## What you should do
A single number is all that's needed: how many lines in the data contain the string "command".

▬▬▬

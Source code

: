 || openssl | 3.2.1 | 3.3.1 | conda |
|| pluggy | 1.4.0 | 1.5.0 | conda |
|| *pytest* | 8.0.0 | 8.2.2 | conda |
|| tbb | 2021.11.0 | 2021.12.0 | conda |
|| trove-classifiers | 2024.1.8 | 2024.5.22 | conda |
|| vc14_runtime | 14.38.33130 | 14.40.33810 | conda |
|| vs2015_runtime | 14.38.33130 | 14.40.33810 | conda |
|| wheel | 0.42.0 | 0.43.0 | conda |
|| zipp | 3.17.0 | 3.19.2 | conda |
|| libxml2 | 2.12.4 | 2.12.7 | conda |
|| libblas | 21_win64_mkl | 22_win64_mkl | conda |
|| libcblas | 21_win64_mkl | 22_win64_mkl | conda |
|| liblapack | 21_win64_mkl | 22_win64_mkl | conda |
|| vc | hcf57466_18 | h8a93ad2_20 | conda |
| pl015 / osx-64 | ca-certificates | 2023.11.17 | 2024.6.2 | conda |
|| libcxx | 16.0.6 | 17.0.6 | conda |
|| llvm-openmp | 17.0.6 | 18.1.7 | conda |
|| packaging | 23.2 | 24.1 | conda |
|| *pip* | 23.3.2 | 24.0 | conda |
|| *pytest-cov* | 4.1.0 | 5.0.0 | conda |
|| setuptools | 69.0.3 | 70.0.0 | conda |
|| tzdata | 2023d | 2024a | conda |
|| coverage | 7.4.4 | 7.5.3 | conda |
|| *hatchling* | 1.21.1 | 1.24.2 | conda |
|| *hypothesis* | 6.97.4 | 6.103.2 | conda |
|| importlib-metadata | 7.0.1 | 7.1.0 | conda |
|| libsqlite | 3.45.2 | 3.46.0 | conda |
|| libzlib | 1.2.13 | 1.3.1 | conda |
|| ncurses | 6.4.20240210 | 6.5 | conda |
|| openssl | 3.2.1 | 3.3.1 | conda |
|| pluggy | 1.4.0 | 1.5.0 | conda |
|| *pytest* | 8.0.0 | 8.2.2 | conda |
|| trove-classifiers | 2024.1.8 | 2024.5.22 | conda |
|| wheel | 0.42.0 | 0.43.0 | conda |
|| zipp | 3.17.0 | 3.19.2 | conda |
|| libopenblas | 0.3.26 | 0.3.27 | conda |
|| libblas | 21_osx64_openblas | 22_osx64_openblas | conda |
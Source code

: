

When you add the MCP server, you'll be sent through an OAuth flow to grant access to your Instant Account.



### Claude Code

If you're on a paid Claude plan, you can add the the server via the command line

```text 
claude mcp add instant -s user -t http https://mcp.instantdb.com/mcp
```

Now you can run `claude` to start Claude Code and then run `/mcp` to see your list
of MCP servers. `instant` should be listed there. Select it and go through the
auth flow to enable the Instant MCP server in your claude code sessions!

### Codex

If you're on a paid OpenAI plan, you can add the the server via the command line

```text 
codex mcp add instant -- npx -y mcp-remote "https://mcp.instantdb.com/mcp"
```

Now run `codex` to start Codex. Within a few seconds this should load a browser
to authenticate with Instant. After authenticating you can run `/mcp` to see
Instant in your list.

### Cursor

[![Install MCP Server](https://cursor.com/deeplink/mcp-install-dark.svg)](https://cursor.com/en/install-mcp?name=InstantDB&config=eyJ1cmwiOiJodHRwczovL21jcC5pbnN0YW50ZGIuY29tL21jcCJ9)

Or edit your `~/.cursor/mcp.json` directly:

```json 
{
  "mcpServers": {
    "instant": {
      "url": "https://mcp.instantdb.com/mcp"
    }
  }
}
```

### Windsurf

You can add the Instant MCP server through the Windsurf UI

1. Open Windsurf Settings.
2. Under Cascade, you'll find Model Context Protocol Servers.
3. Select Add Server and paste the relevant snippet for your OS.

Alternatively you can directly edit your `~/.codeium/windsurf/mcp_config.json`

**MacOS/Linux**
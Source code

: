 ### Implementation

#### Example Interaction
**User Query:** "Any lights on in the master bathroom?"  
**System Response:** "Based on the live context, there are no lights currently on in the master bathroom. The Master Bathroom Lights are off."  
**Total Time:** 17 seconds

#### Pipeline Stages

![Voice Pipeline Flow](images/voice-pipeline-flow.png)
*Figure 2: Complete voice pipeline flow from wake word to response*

▬▬▬

## Written solution
2